RECORDS FOR THIS EXERCISE:
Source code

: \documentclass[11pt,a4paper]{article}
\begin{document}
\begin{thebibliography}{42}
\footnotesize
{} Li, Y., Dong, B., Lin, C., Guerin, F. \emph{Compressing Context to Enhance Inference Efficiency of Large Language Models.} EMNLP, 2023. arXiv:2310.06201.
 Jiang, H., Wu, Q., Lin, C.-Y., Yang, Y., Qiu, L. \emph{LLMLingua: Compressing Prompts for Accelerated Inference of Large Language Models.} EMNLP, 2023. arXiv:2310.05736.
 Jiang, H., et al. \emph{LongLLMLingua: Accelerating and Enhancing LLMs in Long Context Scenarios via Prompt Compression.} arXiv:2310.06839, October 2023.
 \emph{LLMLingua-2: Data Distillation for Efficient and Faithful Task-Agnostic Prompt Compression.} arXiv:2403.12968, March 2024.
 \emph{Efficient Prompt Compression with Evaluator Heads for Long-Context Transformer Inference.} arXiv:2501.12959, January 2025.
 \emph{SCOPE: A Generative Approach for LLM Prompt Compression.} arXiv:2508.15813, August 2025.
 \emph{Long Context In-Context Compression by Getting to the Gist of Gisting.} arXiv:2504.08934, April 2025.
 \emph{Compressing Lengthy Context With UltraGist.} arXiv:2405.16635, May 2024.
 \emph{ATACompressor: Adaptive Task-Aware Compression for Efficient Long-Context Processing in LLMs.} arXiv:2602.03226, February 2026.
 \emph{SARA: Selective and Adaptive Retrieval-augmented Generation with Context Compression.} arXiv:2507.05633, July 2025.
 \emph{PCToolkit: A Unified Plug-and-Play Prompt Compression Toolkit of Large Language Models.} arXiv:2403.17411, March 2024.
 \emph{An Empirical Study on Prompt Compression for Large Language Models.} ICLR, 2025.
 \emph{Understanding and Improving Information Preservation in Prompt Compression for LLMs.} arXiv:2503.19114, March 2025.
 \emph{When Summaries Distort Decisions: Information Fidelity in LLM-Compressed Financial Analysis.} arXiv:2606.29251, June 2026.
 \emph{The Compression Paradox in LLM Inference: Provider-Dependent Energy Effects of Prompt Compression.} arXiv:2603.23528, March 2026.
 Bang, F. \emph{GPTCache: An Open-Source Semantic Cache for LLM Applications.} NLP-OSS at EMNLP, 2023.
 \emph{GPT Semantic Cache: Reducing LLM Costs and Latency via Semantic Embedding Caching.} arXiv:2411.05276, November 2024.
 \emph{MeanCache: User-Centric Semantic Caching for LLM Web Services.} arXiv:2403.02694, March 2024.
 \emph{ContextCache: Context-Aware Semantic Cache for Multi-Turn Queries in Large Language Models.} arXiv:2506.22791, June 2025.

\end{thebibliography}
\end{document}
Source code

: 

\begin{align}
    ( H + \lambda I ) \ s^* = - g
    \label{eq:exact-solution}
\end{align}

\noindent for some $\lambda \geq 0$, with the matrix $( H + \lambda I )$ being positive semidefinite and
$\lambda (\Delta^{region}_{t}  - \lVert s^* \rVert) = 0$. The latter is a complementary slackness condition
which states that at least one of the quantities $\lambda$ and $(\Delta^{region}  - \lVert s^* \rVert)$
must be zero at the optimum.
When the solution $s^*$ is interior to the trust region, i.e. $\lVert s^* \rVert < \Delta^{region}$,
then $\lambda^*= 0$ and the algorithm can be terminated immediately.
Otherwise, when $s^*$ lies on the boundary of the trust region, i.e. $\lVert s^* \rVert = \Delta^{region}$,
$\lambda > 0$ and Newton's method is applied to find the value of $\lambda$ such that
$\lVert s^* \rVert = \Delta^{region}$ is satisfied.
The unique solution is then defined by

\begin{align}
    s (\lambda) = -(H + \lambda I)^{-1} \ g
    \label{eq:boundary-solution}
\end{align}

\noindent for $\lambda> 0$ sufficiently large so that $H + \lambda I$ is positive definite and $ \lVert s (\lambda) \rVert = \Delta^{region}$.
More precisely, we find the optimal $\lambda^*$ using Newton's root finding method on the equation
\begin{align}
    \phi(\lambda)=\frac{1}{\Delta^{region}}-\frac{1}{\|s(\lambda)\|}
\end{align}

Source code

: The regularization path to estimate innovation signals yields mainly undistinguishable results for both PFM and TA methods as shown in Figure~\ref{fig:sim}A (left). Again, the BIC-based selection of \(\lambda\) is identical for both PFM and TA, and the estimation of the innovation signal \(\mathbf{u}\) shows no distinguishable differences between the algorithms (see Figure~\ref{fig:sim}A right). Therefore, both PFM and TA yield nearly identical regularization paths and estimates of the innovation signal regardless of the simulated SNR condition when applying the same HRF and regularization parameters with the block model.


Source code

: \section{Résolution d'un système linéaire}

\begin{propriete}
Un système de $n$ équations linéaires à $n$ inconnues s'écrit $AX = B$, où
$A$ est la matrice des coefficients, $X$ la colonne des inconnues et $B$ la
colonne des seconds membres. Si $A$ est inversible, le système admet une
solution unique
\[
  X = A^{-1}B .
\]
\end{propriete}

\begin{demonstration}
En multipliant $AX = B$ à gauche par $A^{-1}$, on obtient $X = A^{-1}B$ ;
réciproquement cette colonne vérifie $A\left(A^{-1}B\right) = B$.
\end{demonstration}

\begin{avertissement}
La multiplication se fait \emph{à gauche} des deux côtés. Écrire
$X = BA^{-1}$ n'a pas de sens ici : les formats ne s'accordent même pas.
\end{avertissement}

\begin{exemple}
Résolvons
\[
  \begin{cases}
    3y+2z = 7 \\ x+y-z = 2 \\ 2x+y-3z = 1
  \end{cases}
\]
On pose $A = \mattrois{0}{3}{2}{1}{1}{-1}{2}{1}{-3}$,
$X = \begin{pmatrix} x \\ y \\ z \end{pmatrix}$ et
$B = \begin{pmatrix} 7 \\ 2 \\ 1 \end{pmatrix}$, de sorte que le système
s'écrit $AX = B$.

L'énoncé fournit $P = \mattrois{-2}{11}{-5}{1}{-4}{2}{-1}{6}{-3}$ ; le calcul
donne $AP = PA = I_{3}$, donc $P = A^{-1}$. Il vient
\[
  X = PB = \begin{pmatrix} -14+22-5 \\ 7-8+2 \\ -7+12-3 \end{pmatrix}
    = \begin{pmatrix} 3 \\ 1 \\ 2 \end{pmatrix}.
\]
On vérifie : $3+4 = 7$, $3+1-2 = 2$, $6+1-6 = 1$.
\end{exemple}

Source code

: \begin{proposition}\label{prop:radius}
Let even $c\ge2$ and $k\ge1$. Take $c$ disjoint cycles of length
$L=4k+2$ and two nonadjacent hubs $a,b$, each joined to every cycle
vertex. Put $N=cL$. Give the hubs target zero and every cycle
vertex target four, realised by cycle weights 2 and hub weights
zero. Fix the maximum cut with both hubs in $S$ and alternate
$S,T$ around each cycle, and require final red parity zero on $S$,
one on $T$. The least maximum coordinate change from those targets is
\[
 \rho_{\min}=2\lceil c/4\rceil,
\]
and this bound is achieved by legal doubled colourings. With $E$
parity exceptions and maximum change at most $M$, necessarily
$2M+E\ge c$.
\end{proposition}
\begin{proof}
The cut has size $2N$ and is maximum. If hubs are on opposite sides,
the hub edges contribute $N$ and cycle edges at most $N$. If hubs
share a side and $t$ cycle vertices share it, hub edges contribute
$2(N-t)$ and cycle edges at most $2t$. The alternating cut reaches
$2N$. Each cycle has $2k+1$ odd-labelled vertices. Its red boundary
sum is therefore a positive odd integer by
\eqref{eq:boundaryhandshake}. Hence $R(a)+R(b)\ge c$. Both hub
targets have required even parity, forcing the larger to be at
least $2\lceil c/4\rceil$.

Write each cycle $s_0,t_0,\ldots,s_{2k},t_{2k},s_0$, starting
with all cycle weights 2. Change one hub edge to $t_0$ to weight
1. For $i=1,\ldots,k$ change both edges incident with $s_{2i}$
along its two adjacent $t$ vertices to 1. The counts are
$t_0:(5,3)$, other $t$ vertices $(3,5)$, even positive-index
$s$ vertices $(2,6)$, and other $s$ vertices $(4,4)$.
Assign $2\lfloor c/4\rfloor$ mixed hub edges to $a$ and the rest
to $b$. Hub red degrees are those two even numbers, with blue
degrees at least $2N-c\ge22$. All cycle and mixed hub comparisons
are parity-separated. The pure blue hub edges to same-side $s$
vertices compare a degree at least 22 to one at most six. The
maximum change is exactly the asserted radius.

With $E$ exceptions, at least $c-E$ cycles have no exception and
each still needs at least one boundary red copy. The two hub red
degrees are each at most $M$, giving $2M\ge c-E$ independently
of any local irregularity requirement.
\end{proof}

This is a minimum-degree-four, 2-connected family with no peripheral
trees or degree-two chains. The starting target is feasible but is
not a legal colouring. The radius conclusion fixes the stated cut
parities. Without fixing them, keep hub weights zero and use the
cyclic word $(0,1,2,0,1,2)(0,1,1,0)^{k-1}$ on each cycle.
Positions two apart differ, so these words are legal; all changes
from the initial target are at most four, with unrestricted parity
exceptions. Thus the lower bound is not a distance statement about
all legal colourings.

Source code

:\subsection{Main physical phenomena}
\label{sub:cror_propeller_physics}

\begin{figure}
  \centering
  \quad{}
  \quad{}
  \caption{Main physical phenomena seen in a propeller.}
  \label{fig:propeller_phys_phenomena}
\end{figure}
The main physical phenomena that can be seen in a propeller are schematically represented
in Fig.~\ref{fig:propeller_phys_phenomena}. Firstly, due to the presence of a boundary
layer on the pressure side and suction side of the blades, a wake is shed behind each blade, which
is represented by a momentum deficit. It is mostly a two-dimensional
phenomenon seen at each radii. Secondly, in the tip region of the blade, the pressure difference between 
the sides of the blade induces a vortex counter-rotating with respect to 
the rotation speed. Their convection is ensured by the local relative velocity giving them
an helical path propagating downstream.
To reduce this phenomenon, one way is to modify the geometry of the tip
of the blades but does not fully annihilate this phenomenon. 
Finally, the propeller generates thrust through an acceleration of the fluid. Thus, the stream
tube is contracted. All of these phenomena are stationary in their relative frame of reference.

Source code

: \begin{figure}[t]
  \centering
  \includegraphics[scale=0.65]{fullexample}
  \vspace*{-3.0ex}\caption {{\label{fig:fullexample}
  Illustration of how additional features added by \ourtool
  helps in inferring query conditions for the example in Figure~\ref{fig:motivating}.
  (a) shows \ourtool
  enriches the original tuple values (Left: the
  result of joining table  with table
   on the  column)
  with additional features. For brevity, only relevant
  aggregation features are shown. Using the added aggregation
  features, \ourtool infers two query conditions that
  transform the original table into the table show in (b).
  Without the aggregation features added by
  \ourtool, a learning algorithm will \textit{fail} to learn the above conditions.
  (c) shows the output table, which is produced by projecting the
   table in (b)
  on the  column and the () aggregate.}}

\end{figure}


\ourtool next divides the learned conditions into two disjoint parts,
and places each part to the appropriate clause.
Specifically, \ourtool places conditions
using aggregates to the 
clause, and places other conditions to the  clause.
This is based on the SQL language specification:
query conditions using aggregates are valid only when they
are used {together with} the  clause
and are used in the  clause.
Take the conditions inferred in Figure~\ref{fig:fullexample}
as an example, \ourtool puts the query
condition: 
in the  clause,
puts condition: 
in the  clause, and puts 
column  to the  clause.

WORK TASK: The answer is each line in which the word "Models" occurs, copied from the material above.

REPLY:
{} Li, Y., Dong, B., Lin, C., Guerin, F. \emph{Compressing Context to Enhance Inference Efficiency of Large Language Models.} EMNLP, 2023. arXiv:2310.06201.
 Jiang, H., Wu, Q., Lin, C.-Y., Yang, Y., Qiu, L. \emph{LLMLingua: Compressing Prompts for Accelerated Inference of Large Language Models.} EMNLP, 2023. arXiv:2310.05736.
 \emph{PCToolkit: A Unified Plug-and-Play Prompt Compression Toolkit of Large Language Models.} arXiv:2403.17411, March 2024.
 \emph{An Empirical Study on Prompt Compression for Large Language Models.} ICLR, 2025.
 \emph{ContextCache: Context-Aware Semantic Cache for Multi-Turn Queries in Large Language Models.} arXiv:2506.22791, June 2025.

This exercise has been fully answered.